It was a sunny and calm October morning when I met Brother Olivier. His white robes, charming smile, and undeniable wit added to his ethereal presence. Brother Olivier is one of nine Benedictine Monks residing in Abu Gosh, Israel. His days consist of pressing grapes, meditating, praying, and speaking to youth groups from across Israel. Through BINA, I was given the opportunity to meet Brother Olivier, along with several other monks, and to learn more about their day-to-day lives. I was amazed by the intersectionality I witnessed at the monastery. I found myself surrounded by Jewish, Islamic, and Christian influences. There I was, residing in the Jewish state of Israel, standing within the predominantly Islamic city of Abu Gosh, listening to Benedictine Christian monks. While sitting in front of the monastery, inspired by the crusade era architecture, abundant foliage, and religious atmosphere, I opened up my notebook and started reflecting on my time in Israel. I recognized how deeply I resonated with the intersectionality present at the monastery as it was reminiscent of my daily life as a Masa Israel Teaching Fellow living in Nazareth, Israel.

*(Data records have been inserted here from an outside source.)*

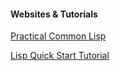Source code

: #### Websites & Tutorials

[Practical Common Lisp][1]

[Lisp Quick Start Tutorial][2]


[1]: http://www.gigamonkeys.com/book/
[2]: http://www.cs.gmu.edu/~sean/lisp/LispTutorial.html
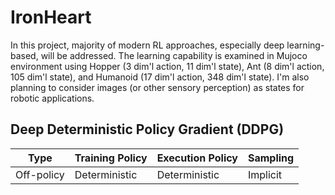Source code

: # IronHeart

In this project, majority of modern RL approaches, especially deep learning-based, will be addressed.
The learning capability is examined in Mujoco environment using 
Hopper (3 dim'l action, 11 dim'l state), Ant (8 dim'l action, 105 dim'l state), and Humanoid (17 dim'l action, 348 dim'l state).
I'm also planning to consider images (or other sensory perception) as states for robotic applications.

## Deep Deterministic Policy Gradient (DDPG)

| Type        | Training Policy | Execution Policy | Sampling |
|-------------|-----------------|-------------|---------------|
| Off-policy  | Deterministic  | Deterministic | Implicit |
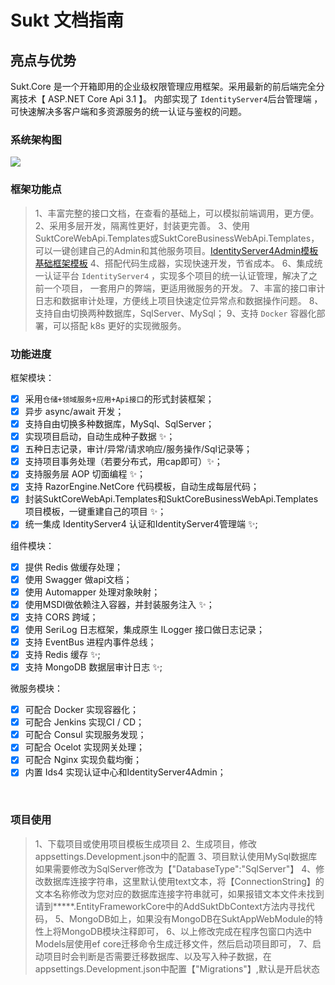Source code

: # Sukt 文档指南
## 亮点与优势

Sukt.Core 是一个开箱即用的企业级权限管理应用框架。采用最新的前后端完全分离技术【 ASP.NET Core Api 3.1 】。
内部实现了 `IdentityServer4`后台管理端 ，可快速解决多客户端和多资源服务的统一认证与鉴权的问题。

### 系统架构图

![](https://wangzewei.oss-cn-beijing.aliyuncs.com/imges/系统架构图图.jpg)

### 框架功能点

> 1、丰富完整的接口文档，在查看的基础上，可以模拟前端调用，更方便。
> 2、采用多层开发，隔离性更好，封装更完善。
> 3、使用SuktCoreWebApi.Templates或SuktCoreBusinessWebApi.Templates，可以一键创建自己的Admin和其他服务项目。[IdentityServer4Admin模板]("https://www.nuget.org/packages/SuktCoreBusinessWebApi.Templates")    [基础框架模板]("https://www.nuget.org/packages/SuktCoreBusinessWebApi.Templates")
> 4、搭配代码生成器，实现快速开发，节省成本。
> 6、集成统一认证平台 `IdentityServer4` ，实现多个项目的统一认证管理，解决了之前一个项目， 一套用户的弊端，更适用微服务的开发。
> 7、丰富的接口审计日志和数据审计处理，方便线上项目快速定位异常点和数据操作问题。
> 8、支持自由切换两种数据库，SqlServer、MySql；
> 9、支持 `Docker` 容器化部署，可以搭配 k8s 更好的实现微服务。
>
> 

### 功能进度

框架模块：  

- [x] 采用`仓储+领域服务+应用+Api接口`的形式封装框架；
- [x] 异步 async/await 开发；
- [x] 支持自由切换多种数据库，MySql、SqlServer；
- [x] 实现项目启动，自动生成种子数据 ✨； 
- [x] 五种日志记录，审计/异常/请求响应/服务操作/Sql记录等； 
- [x] 支持项目事务处理（若要分布式，用cap即可）✨；
- [x] 支持服务层 AOP 切面编程 ✨；
- [x] 支持 RazorEngine.NetCore 代码模板，自动生成每层代码；
- [x] 封装SuktCoreWebApi.Templates和SuktCoreBusinessWebApi.Templates项目模板，一键重建自己的项目 ✨；
- [x] 统一集成 IdentityServer4 认证和IdentityServer4管理端 ✨;

组件模块：

- [x] 提供 Redis 做缓存处理；
- [x] 使用 Swagger 做api文档；
- [x] 使用 Automapper 处理对象映射；  
- [x] 使用MSDI做依赖注入容器，并封装服务注入 ✨；
- [x] 支持 CORS 跨域；
- [x] 使用 SeriLog 日志框架，集成原生 ILogger 接口做日志记录；
- [x] 支持 EventBus 进程内事件总线；
- [x] 支持 Redis 缓存 ✨;
- [x] 支持 MongoDB 数据层审计日志 ✨;

微服务模块：

- [x] 可配合 Docker 实现容器化；
- [x] 可配合 Jenkins 实现CI / CD；
- [x] 可配合 Consul 实现服务发现；
- [x] 可配合 Ocelot 实现网关处理；
- [x] 可配合 Nginx  实现负载均衡；
- [x] 内置 Ids4   实现认证中心和IdentityServer4Admin；

&nbsp;

### 项目使用

>1、下载项目或使用项目模板生成项目
>2、生成项目，修改appsettings.Development.json中的配置
>3、项目默认使用MySql数据库如果需要修改为SqlServer修改为【"DatabaseType":"SqlServer"】
>4、修改数据库连接字符串，这里默认使用text文本，将【ConnectionString】的文本名称修改为您对应的数据库连接字符串就可，如果报错文本文件未找到请到*****.EntityFrameworkCore中的AddSuktDbContext方法内寻找代码，
>5、MongoDB如上，如果没有MongoDB在SuktAppWebModule的特性上将MongoDB模块注释即可，
>6、以上修改完成在程序包窗口内选中Models层使用ef core迁移命令生成迁移文件，然后启动项目即可，
>7、启动项目时会判断是否需要迁移数据库、以及写入种子数据，在appsettings.Development.json中配置【"Migrations"】,默认是开启状态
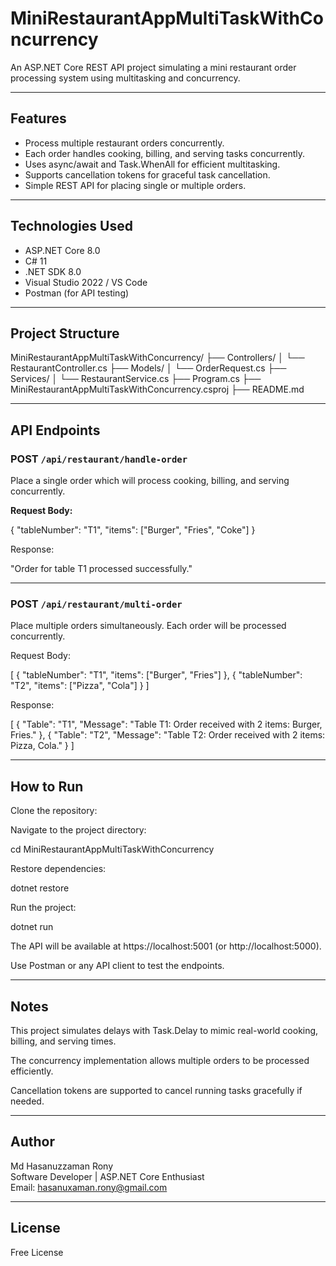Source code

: # MiniRestaurantAppMultiTaskWithConcurrency

An ASP.NET Core REST API project simulating a mini restaurant order processing system using multitasking and concurrency.

---

## Features

- Process multiple restaurant orders concurrently.
- Each order handles cooking, billing, and serving tasks concurrently.
- Uses async/await and Task.WhenAll for efficient multitasking.
- Supports cancellation tokens for graceful task cancellation.
- Simple REST API for placing single or multiple orders.

---

## Technologies Used

- ASP.NET Core 8.0  
- C# 11  
- .NET SDK 8.0  
- Visual Studio 2022 / VS Code  
- Postman (for API testing)  

---

## Project Structure

MiniRestaurantAppMultiTaskWithConcurrency/
├── Controllers/
│ └── RestaurantController.cs
├── Models/
│ └── OrderRequest.cs
├── Services/
│ └── RestaurantService.cs
├── Program.cs
├── MiniRestaurantAppMultiTaskWithConcurrency.csproj
├── README.md

---

## API Endpoints

### POST `/api/restaurant/handle-order`

Place a single order which will process cooking, billing, and serving concurrently.

**Request Body:**

{
  "tableNumber": "T1",
  "items": ["Burger", "Fries", "Coke"]
}

Response:

"Order for table T1 processed successfully."

---

### POST `/api/restaurant/multi-order`

Place multiple orders simultaneously. Each order will be processed concurrently.

Request Body:

[
  {
    "tableNumber": "T1",
    "items": ["Burger", "Fries"]
  },
  {
    "tableNumber": "T2",
    "items": ["Pizza", "Cola"]
  }
]

Response:

[
  { "Table": "T1", "Message": "Table T1: Order received with 2 items: Burger, Fries." },
  { "Table": "T2", "Message": "Table T2: Order received with 2 items: Pizza, Cola." }
]

---

## How to Run

Clone the repository:

Navigate to the project directory:

cd MiniRestaurantAppMultiTaskWithConcurrency

Restore dependencies:

dotnet restore

Run the project:

dotnet run

The API will be available at https://localhost:5001 (or http://localhost:5000).

Use Postman or any API client to test the endpoints.

---

## Notes

This project simulates delays with Task.Delay to mimic real-world cooking, billing, and serving times.

The concurrency implementation allows multiple orders to be processed efficiently.

Cancellation tokens are supported to cancel running tasks gracefully if needed.

---

## Author

Md Hasanuzzaman Rony  
Software Developer | ASP.NET Core Enthusiast  
Email: hasanuxaman.rony@gmail.com

---

## License

Free License
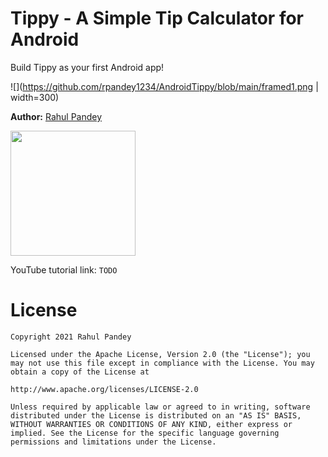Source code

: # Tippy - A Simple Tip Calculator for Android

Build Tippy as your first Android app!

![](https://github.com/rpandey1234/AndroidTippy/blob/main/framed1.png | width=300)

**Author:** [Rahul Pandey](https://www.youtube.com/rpandey1234)

<a href='https://play.google.com/store/apps/details?id=com.rkpandey.tipcalculator'><img width="200px" src='https://play.google.com/intl/en_us/badges/static/images/badges/en_badge_web_generic.png' /></a>

YouTube tutorial link: `TODO`

# License

    Copyright 2021 Rahul Pandey

    Licensed under the Apache License, Version 2.0 (the "License"); you may not use this file except in compliance with the License. You may obtain a copy of the License at

    http://www.apache.org/licenses/LICENSE-2.0

    Unless required by applicable law or agreed to in writing, software distributed under the License is distributed on an "AS IS" BASIS, WITHOUT WARRANTIES OR CONDITIONS OF ANY KIND, either express or implied. See the License for the specific language governing permissions and limitations under the License.
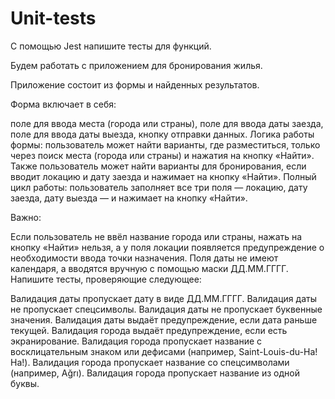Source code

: # Unit-tests
С помощью Jest напишите тесты для функций.

Будем работать с приложением для бронирования жилья. 

Приложение состоит из формы и найденных результатов.

Форма включает в себя:

поле для ввода места (города или страны),
поле для ввода даты заезда,
поле для ввода даты выезда,
кнопку отправки данных.
Логика работы формы: пользователь может найти варианты, где разместиться, только через поиск места (города или страны) и нажатия на кнопку «Найти». Также пользователь может найти варианты для бронирования, если вводит локацию и дату заезда и нажимает на кнопку «Найти». Полный цикл работы: пользователь заполняет все три поля — локацию, дату заезда, дату выезда — и нажимает на кнопку «Найти».

Важно:

Если пользователь не ввёл название города или страны, нажать на кнопку «Найти» нельзя, а у поля локации появляется предупреждение о необходимости ввода точки назначения.
Поля даты не имеют календаря, а вводятся вручную с помощью маски ДД.ММ.ГГГГ.
Напишите тесты, проверяющие следующее:

Валидация даты пропускает дату в виде ДД.ММ.ГГГГ.
Валидация даты не пропускает спецсимволы.
Валидация даты не пропускает буквенные значения.
Валидация даты выдаёт предупреждение, если дата раньше текущей.
Валидация города выдаёт предупреждение, если есть экранирование.
Валидация города пропускает название с восклицательным знаком или дефисами (например, Saint-Louis-du-Ha! Ha!).
Валидация города пропускает название со спецсимволами (например, Ağrı).
Валидация города пропускает название из одной буквы.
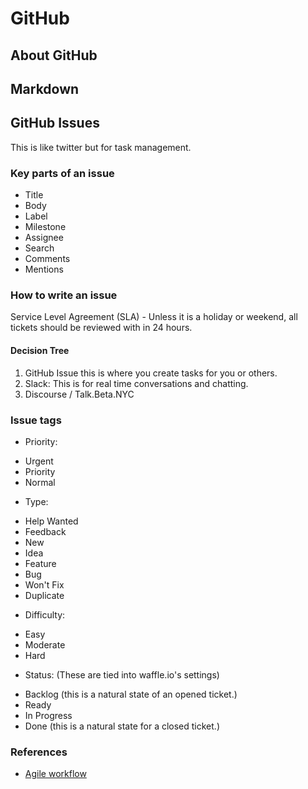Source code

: # GitHub

## About GitHub

## Markdown

## GitHub Issues
This is like twitter but for task management. 

### Key parts of an issue

* Title
* Body
* Label 
* Milestone
* Assignee
* Search
* Comments 
* Mentions 

### How to write an issue 

Service Level Agreement (SLA) - Unless it is a holiday or weekend, all tickets should be reviewed with in 24 hours.

#### Decision Tree
1. GitHub Issue
	this is where you create tasks for you or others.
1. Slack: 
	This is for real time conversations and chatting.
1. Discourse / Talk.Beta.NYC


### Issue tags

* Priority:
 - Urgent
 - Priority
 - Normal

* Type:
 - Help Wanted 
 - Feedback
 - New
 - Idea
 - Feature
 - Bug
 - Won't Fix
 - Duplicate

* Difficulty:
 - Easy
 - Moderate
 - Hard

* Status: (These are tied into waffle.io's settings)
 - Backlog (this is a natural state of an opened ticket.)
 - Ready
 - In Progress
 - Done (this is a natural state for a closed ticket.)


### References 

  - [Agile workflow](http://www.allaboutagile.com/what-is-agile-10-key-principles/)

As a teaching fellow in Nazareth, I constantly find myself immersed in Islamic, Christian, and Jewish settings. I work at an Arab school, live in the same place Jesus used to call home, and reside within Nof Hagalil, the Jewish counterpart to Nazareth. Since moving to Nazareth, I have learned conversational Arabic, interacted with people from all over the world, and strengthened my Jewish identity. I now feel at home in a place that once felt foreign and out of reach. I have fallen in love with my job as a teaching fellow, and most days feel as though I learn more from my students than they learn from me. My students have taught me to open my mind and my heart. Most of the kids at my school are either Christian-Arab or Muslim-Arab. They frequently ask about my religious and political beliefs (and occasionally ask if I know the latest Tik Tok dances). Additionally, the people of Nazareth have given me a wonderful opportunity to learn about the Israeli-Palestinian conflict from an entirely new perspective. I feel more open-minded and content in regards to my relationship with Israel. I now listen to voices I, unknowingly, shut out and have immersed myself in the rich Arab-Islamic and Arab-Christian cultures.
For all these reasons, I feel incredibly blessed to have found the MITF program, specifically the BINA Nazareth + Tel Aviv track. Nazareth has helped me grow spiritually, emotionally, and mentally. I will forever have a deep appreciation for Nazareth, Nof Hagalil, my roommates, my students, my host teacher, Arabic food (especially knafeh, Nazareth’s most famous delicacy!), and Israel. In Nazareth, I find myself surrounded by religion, history, conflict, and unity, just like Brother Olivier. My experience with MITF has changed me for the better and I am deeply grateful for this opportunity. In the wise words of Brother Olivier, “Jews coming to a Muslim community to hear music in a Christian church” is how coexistence is built.